Действительно, рыбка в ту весну у них на столе была.

В апреле, когда сошел снег и начался сев, она стала целыми днями с раннего утра проподать на колхозных полях. Однажды вернулась с работы в сумерках, а за избой большая делянка вскопанной земли чернеет.

— Как же ты копал! — ахнула Лексевна.

— У меня три точки опоры! — смеется Сережа.— Костылем и протезом укоренюсь в землю и вперед — только хруст стоит и комья земли летят!

— Ладонь покажи! — потребовала она.

— В мозолях, в мозолях, — спрятал он руку за спину,— а как же без мозолей с землей работать.

В тот год он посадил кусты крыжовника, смо­родины, малины, вишни, березку под окном, три яблони: до сих пор они стоят за избой, живут, цветут весной, но плохо плодоносят без ухода, рогатятся засохшими ветвями.
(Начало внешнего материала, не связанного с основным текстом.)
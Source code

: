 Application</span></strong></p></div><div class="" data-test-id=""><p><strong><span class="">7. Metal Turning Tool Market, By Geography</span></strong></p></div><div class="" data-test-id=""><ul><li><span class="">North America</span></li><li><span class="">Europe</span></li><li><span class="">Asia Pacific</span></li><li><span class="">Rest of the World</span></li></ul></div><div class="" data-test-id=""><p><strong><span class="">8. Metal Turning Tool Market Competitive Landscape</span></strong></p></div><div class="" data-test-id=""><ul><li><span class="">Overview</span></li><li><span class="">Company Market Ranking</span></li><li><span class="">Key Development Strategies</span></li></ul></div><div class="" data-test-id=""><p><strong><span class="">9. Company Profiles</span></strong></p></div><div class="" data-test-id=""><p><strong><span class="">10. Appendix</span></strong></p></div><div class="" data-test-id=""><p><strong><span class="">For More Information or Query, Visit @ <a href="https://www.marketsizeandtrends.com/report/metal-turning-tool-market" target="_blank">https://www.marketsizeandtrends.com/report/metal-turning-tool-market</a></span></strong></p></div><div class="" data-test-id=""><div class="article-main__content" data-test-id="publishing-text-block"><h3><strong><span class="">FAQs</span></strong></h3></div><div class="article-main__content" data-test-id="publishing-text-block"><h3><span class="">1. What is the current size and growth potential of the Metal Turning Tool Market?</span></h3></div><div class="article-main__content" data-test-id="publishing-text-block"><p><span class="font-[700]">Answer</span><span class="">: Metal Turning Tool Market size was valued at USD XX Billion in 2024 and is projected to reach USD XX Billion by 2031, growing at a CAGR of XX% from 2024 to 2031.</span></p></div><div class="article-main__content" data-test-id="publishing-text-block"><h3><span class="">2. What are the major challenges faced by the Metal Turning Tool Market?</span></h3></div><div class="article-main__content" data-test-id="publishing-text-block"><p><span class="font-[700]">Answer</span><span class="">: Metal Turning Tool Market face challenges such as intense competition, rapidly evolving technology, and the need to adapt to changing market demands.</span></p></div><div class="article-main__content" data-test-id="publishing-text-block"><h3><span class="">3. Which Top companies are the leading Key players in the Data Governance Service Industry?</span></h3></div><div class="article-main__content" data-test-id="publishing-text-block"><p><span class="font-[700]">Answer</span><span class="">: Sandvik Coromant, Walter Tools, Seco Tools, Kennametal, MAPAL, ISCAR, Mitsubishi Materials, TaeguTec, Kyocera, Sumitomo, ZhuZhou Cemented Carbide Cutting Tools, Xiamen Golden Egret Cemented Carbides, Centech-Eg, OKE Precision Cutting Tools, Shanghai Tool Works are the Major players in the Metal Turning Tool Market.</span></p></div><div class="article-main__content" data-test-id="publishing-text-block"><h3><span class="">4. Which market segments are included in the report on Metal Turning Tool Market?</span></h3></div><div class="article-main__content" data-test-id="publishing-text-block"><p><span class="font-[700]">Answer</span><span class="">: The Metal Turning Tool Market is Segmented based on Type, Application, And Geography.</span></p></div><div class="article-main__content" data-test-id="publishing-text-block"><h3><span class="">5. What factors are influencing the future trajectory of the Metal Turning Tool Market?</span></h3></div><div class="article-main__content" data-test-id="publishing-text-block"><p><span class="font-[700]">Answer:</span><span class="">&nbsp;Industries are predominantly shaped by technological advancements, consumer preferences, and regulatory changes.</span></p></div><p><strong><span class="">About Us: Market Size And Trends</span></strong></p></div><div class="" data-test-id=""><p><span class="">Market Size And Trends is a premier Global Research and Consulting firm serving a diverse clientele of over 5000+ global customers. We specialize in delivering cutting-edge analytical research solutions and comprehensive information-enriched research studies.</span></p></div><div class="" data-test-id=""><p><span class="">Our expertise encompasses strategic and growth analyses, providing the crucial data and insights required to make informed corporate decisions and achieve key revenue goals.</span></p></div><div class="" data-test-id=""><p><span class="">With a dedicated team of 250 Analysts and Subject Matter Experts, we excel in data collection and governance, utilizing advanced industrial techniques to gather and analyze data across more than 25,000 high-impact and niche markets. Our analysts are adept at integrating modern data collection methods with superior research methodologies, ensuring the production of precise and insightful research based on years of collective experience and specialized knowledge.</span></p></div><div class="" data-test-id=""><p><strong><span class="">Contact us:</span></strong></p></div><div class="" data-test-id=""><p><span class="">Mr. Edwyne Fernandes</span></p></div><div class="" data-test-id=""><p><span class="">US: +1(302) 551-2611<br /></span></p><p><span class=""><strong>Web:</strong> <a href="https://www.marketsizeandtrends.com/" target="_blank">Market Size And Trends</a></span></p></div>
Тем, кто днями пропадал на колхозном поле, приходилось на своем огороде сажать огурцы, помидоры, морковь, другие овощи либо рано утром, когда солнце еще не взошло, в сумерках, либо поздним вечером, затемно, когда ноги и руки гудят от дневной работы, а Лексевне суетиться не надо, все посажено, и ужин приготовлен, разогрет к ее приходу с колхозного поля. Ужинай и отдыхай в объятьях любимого человека. Разве это не счастье?